▸ Work to complete
The output should be the line containing "Definition at line" and every later line of the records, exactly as written, and nothing else.

Stored data:
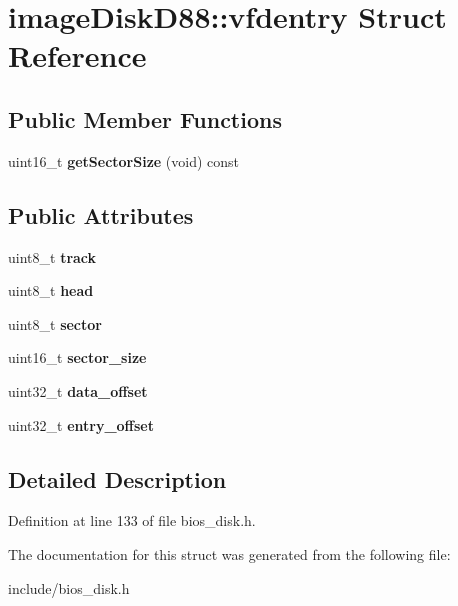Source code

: \hypertarget{structimageDiskD88_1_1vfdentry}{\section{image\-Disk\-D88\-:\-:vfdentry Struct Reference}
\label{structimageDiskD88_1_1vfdentry}
}
\subsection*{Public Member Functions}
\begin{DoxyCompactItemize}
\item 
\hypertarget{structimageDiskD88_1_1vfdentry_a308243cc68ff88697a893f66c99243e5}{uint16\-\_\-t {\bfseries get\-Sector\-Size} (void) const }\label{structimageDiskD88_1_1vfdentry_a308243cc68ff88697a893f66c99243e5}

\end{DoxyCompactItemize}
\subsection*{Public Attributes}
\begin{DoxyCompactItemize}
\item 
\hypertarget{structimageDiskD88_1_1vfdentry_ab6be8861bab810343858d2b3eb2c80cd}{uint8\-\_\-t {\bfseries track}}\label{structimageDiskD88_1_1vfdentry_ab6be8861bab810343858d2b3eb2c80cd}

\item 
\hypertarget{structimageDiskD88_1_1vfdentry_a9d77966ce846181817e786de4c17f005}{uint8\-\_\-t {\bfseries head}}\label{structimageDiskD88_1_1vfdentry_a9d77966ce846181817e786de4c17f005}

\item 
\hypertarget{structimageDiskD88_1_1vfdentry_acca39005f709d218d88f31f7f4622cb4}{uint8\-\_\-t {\bfseries sector}}\label{structimageDiskD88_1_1vfdentry_acca39005f709d218d88f31f7f4622cb4}

\item 
\hypertarget{structimageDiskD88_1_1vfdentry_a38d94595d696210f20897f239fa39e44}{uint16\-\_\-t {\bfseries sector\-\_\-size}}\label{structimageDiskD88_1_1vfdentry_a38d94595d696210f20897f239fa39e44}

\item 
\hypertarget{structimageDiskD88_1_1vfdentry_a39b1b5ef8922b2b16a63d207b155d49c}{uint32\-\_\-t {\bfseries data\-\_\-offset}}\label{structimageDiskD88_1_1vfdentry_a39b1b5ef8922b2b16a63d207b155d49c}

\item 
\hypertarget{structimageDiskD88_1_1vfdentry_aa58f7c17c694ab100aa242aa90b45868}{uint32\-\_\-t {\bfseries entry\-\_\-offset}}\label{structimageDiskD88_1_1vfdentry_aa58f7c17c694ab100aa242aa90b45868}

\end{DoxyCompactItemize}


\subsection{Detailed Description}


Definition at line 133 of file bios\-\_\-disk.\-h.



The documentation for this struct was generated from the following file\-:\begin{DoxyCompactItemize}
\item 
include/bios\-\_\-disk.\-h\end{DoxyCompactItemize}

▸ Output of the task
Definition at line 133 of file bios\-\_\-disk.\-h.



The documentation for this struct was generated from the following file\-:\begin{DoxyCompactItemize}
\item 
include/bios\-\_\-disk.\-h\end{DoxyCompactItemize}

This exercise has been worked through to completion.